WHAT YOU SHOULD DO – In the records below, find the line with "- **最適化**: データ処理アルゴリズムの改善"; retype that line and all the following lines through the end, exactly, and add nothing.
*** GIVEN DATA Section Begins ***
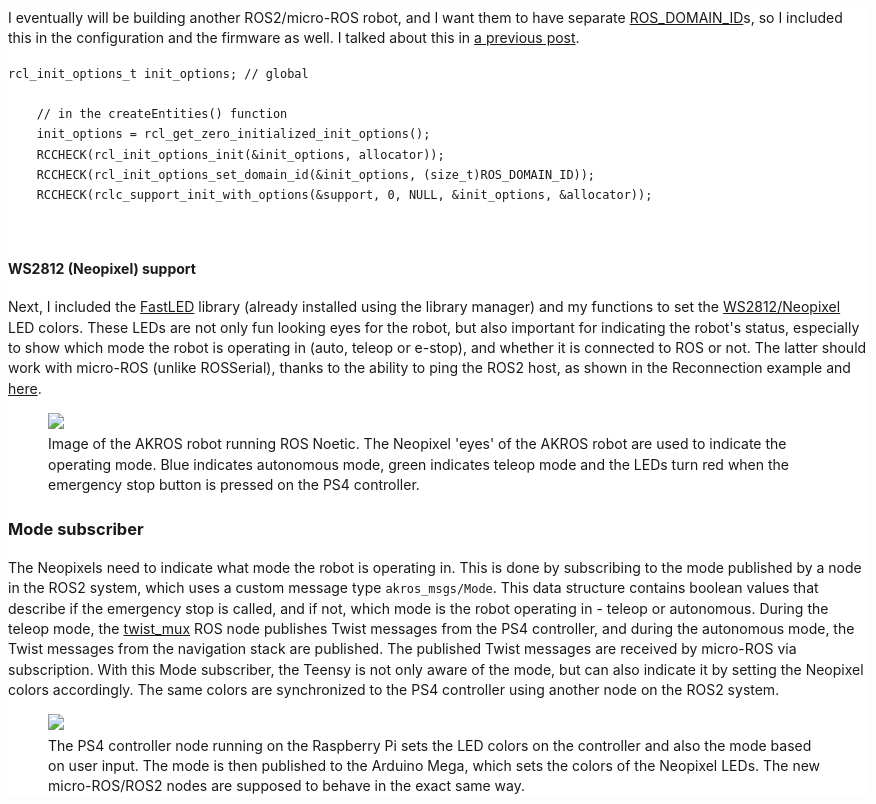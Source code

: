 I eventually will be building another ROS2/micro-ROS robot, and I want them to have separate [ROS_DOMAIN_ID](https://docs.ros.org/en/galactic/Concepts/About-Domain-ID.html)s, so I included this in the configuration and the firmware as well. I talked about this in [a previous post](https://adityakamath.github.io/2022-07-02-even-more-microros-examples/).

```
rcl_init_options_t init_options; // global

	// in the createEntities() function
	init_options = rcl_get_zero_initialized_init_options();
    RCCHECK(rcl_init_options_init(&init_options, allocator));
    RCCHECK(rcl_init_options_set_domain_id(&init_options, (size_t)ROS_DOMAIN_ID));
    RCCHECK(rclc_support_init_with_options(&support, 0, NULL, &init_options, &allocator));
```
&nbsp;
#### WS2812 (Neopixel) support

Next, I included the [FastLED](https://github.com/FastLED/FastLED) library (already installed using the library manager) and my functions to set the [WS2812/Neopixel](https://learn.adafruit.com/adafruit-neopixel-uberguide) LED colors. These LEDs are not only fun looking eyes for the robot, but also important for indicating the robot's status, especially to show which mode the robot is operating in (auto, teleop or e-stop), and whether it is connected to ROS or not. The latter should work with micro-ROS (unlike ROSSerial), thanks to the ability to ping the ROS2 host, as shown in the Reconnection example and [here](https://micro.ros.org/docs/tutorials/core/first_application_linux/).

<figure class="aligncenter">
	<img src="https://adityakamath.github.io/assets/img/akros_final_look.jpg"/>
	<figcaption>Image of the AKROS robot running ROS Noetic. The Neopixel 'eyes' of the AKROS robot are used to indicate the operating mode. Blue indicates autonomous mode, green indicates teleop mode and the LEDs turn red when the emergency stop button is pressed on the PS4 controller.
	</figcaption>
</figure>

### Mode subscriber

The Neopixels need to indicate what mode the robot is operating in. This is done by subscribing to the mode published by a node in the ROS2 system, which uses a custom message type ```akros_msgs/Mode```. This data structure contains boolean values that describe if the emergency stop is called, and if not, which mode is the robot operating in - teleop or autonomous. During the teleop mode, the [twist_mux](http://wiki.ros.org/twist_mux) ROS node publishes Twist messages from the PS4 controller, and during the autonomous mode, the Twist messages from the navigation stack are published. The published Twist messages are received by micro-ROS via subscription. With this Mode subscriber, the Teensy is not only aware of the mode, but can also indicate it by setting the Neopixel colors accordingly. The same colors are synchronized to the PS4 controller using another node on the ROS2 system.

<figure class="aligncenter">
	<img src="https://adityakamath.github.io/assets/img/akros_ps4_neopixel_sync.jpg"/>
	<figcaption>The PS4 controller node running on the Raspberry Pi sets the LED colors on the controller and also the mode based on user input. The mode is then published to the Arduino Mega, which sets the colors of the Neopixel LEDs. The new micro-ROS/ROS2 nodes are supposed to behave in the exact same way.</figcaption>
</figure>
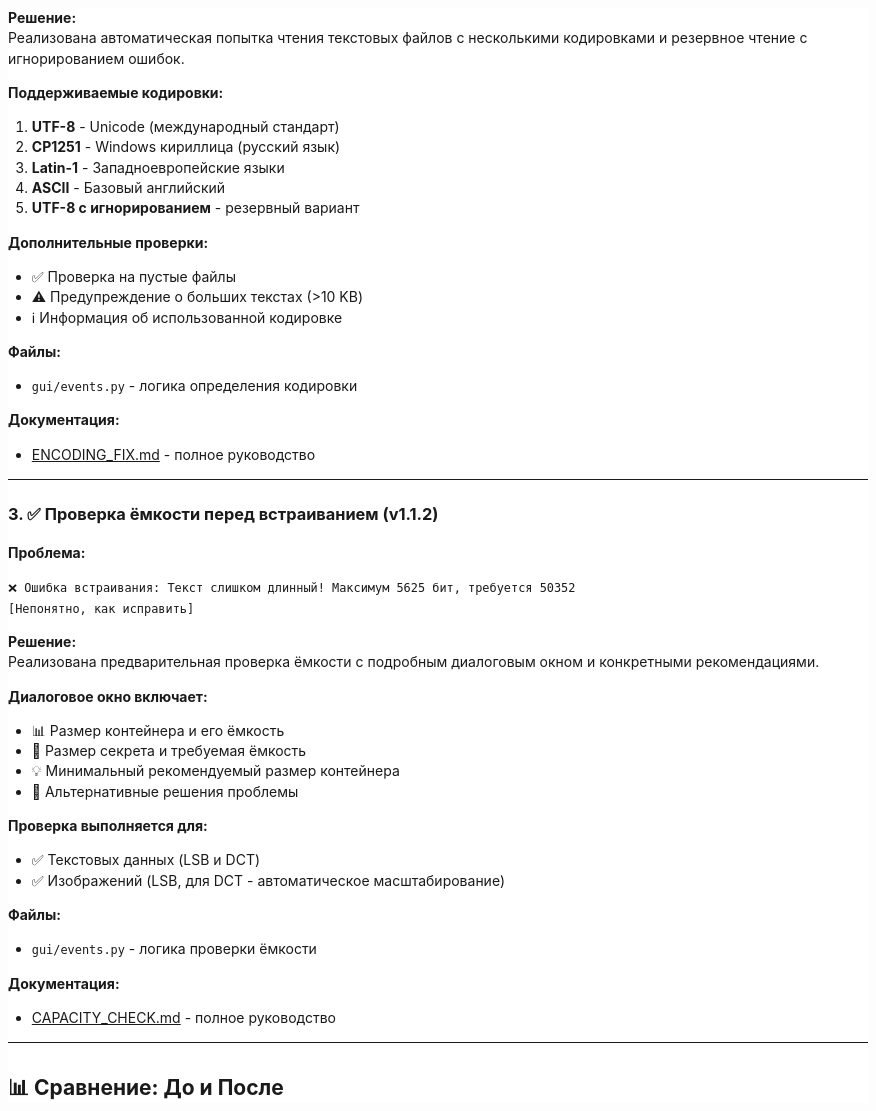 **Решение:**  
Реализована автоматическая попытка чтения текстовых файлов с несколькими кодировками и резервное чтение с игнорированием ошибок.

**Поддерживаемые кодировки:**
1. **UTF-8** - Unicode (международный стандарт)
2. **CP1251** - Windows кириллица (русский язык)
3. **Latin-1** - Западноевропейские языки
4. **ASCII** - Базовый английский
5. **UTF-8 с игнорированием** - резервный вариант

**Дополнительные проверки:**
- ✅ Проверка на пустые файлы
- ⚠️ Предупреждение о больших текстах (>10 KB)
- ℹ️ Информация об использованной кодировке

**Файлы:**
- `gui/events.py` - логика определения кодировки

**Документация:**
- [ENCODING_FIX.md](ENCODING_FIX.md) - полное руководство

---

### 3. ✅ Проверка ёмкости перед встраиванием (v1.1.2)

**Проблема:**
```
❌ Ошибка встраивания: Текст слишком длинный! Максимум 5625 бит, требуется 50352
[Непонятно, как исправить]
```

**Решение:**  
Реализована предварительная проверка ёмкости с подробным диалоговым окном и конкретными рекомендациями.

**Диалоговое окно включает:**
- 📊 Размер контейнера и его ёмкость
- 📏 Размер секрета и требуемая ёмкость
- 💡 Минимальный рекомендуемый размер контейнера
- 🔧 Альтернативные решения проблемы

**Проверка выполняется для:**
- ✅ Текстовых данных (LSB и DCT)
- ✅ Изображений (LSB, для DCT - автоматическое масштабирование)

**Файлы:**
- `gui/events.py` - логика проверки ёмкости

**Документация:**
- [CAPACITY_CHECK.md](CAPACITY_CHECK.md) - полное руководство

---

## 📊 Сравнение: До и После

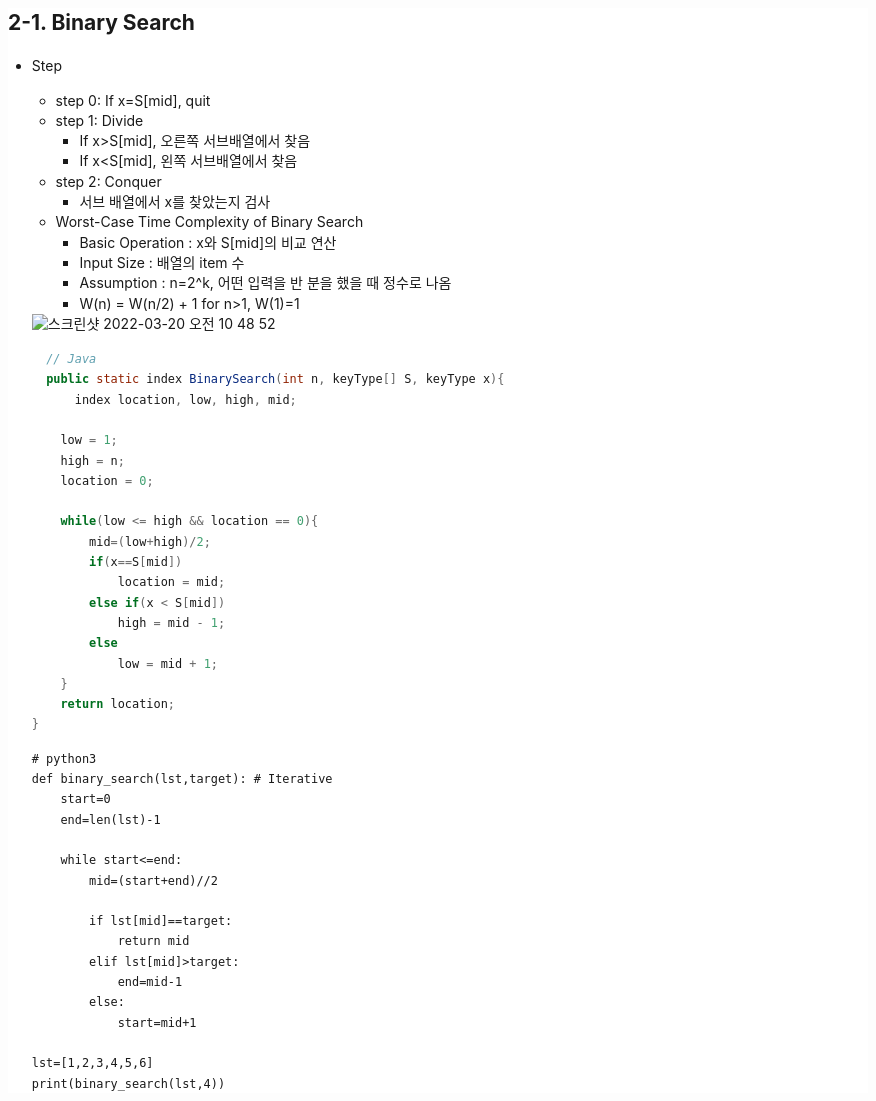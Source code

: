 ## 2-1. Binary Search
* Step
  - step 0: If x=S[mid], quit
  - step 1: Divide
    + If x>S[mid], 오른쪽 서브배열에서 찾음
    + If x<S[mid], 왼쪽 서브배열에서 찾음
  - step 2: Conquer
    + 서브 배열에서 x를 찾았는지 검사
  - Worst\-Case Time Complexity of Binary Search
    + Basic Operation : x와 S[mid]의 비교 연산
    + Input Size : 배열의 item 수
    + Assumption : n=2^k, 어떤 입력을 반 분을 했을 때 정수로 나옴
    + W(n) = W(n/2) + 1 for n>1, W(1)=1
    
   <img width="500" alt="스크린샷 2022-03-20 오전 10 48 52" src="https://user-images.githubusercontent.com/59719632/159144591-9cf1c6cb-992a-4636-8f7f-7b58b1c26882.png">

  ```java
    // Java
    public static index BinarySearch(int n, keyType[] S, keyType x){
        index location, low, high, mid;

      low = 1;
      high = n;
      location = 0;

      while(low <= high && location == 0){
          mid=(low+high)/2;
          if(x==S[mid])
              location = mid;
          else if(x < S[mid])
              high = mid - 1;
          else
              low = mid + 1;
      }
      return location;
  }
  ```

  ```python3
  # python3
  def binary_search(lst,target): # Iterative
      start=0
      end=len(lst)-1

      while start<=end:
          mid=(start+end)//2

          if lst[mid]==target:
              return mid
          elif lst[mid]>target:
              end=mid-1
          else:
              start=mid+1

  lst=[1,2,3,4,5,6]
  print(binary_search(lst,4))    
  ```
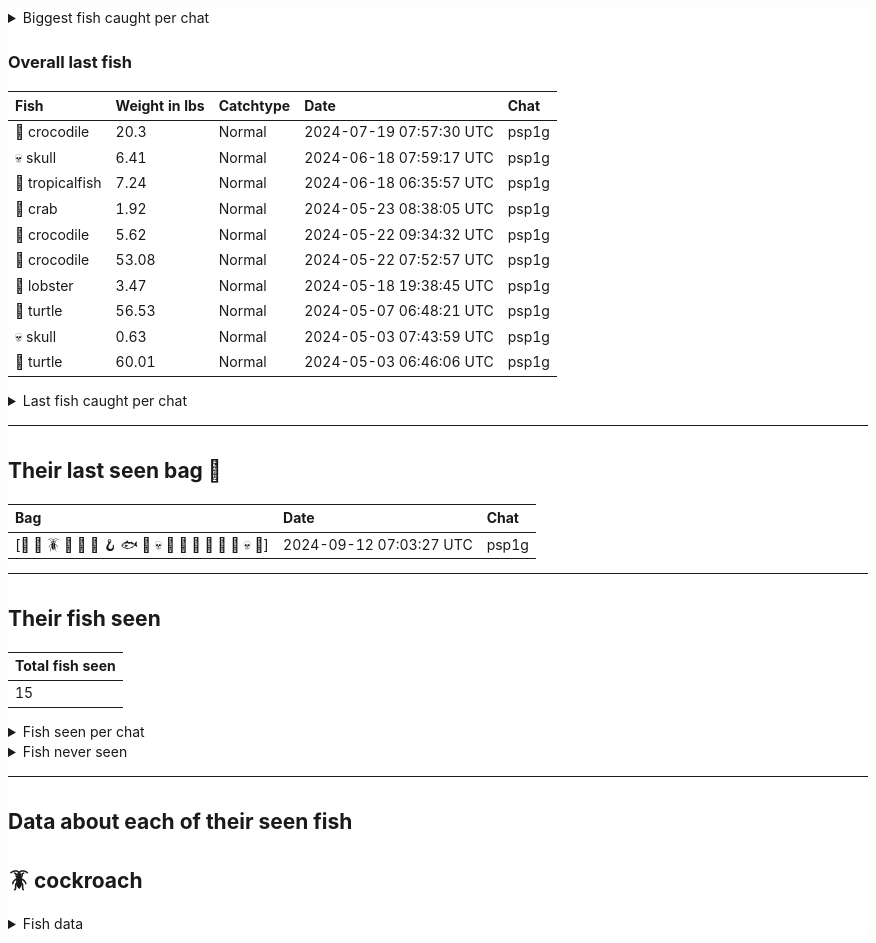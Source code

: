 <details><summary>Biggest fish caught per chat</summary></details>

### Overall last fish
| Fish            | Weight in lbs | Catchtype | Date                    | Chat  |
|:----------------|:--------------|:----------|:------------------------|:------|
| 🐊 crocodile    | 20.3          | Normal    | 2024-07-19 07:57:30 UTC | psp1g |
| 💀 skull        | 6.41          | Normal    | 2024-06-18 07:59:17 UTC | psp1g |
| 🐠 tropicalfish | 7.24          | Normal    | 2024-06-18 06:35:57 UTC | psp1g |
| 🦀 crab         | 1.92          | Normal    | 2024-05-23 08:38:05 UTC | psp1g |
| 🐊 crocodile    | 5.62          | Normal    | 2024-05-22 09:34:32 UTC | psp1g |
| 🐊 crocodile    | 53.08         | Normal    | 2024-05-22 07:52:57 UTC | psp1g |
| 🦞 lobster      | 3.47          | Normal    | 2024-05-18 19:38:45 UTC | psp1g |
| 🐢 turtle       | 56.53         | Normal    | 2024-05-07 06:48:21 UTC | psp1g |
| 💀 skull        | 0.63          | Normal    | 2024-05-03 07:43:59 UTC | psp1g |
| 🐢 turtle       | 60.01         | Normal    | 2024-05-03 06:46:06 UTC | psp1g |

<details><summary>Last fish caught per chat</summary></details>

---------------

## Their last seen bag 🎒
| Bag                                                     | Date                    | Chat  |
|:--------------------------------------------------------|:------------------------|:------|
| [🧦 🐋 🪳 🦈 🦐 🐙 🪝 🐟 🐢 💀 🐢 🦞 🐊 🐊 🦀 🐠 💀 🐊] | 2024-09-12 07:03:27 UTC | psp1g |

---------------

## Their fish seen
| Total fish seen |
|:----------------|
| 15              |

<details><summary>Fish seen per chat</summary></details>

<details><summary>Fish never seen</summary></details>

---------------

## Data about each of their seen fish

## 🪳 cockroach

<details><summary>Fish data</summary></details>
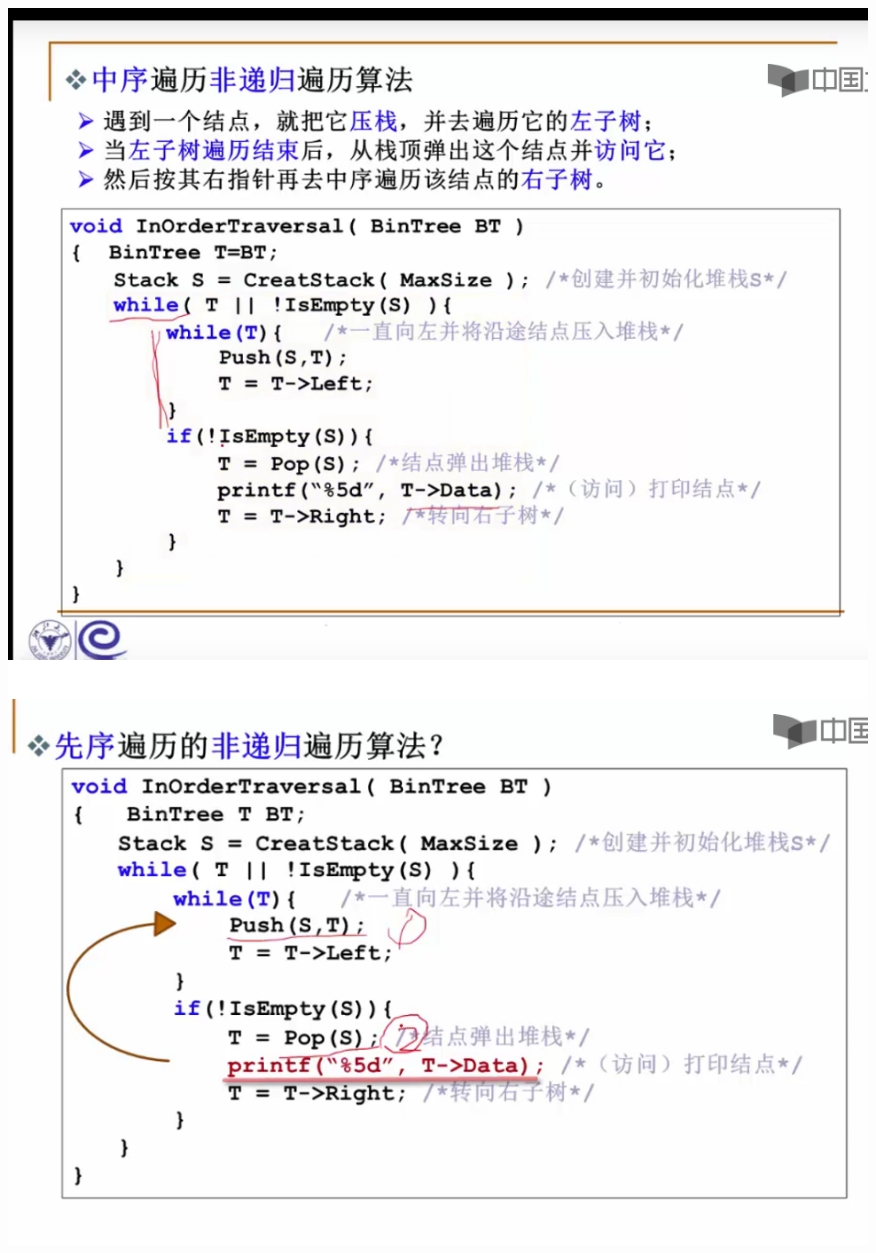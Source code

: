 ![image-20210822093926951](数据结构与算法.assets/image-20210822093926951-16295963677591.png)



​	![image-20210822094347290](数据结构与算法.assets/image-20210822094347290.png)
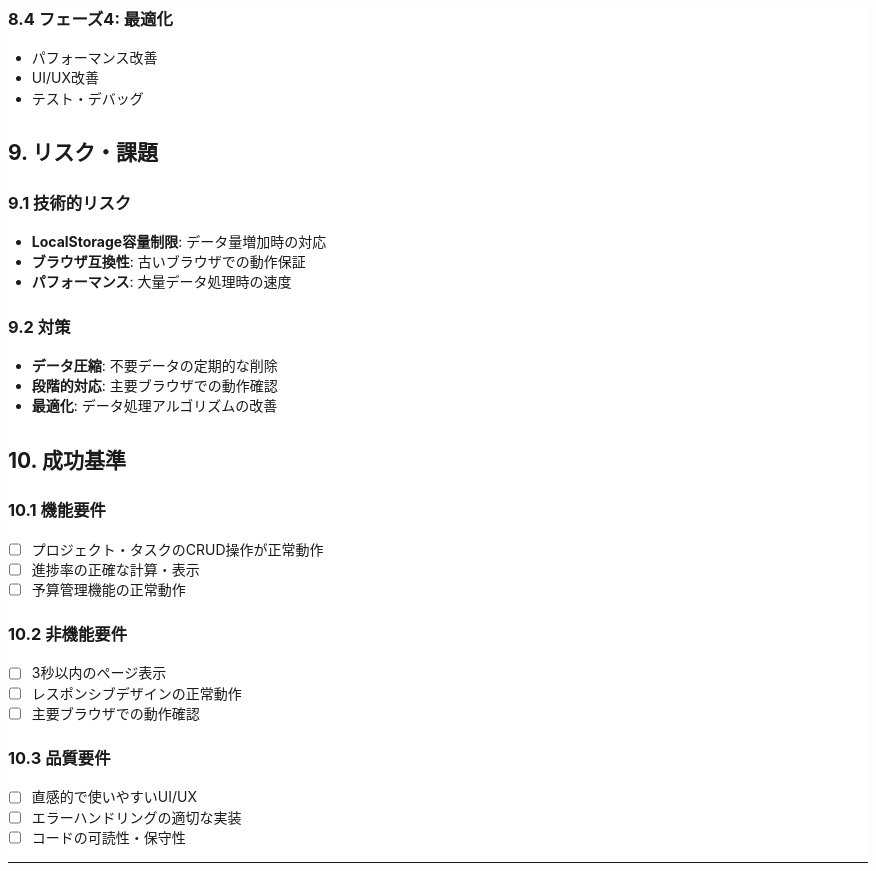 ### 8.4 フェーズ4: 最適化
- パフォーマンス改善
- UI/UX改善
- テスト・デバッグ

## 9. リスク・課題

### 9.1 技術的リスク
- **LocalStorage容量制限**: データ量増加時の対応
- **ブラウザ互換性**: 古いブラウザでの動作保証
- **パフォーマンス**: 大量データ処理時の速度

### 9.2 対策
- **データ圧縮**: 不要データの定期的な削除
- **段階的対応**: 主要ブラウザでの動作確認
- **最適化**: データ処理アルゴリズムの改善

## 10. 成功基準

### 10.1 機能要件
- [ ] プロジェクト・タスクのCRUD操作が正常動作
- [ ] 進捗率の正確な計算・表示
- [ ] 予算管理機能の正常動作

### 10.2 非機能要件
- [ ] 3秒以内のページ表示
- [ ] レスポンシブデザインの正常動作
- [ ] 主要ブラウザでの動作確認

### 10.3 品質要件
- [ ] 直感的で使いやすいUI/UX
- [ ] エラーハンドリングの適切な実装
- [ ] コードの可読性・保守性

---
*** GIVEN DATA Section Ends ***
RESULT OF THIS EXERCISE –
- **最適化**: データ処理アルゴリズムの改善

## 10. 成功基準

### 10.1 機能要件
- [ ] プロジェクト・タスクのCRUD操作が正常動作
- [ ] 進捗率の正確な計算・表示
- [ ] 予算管理機能の正常動作

### 10.2 非機能要件
- [ ] 3秒以内のページ表示
- [ ] レスポンシブデザインの正常動作
- [ ] 主要ブラウザでの動作確認

### 10.3 品質要件
- [ ] 直感的で使いやすいUI/UX
- [ ] エラーハンドリングの適切な実装
- [ ] コードの可読性・保守性

---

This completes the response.